→ **What needs to be done**: Restate each entry word for word. Keep every detail intact.

Items listed in a dataset:

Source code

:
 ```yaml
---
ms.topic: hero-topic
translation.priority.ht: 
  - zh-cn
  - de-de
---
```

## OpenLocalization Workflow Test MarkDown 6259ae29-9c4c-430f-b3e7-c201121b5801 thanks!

→ **Response**:
Source code

:
 ```yaml
---
ms.topic: hero-topic
translation.priority.ht: 
  - zh-cn
  - de-de
---
```

## OpenLocalization Workflow Test MarkDown 6259ae29-9c4c-430f-b3e7-c201121b5801 thanks!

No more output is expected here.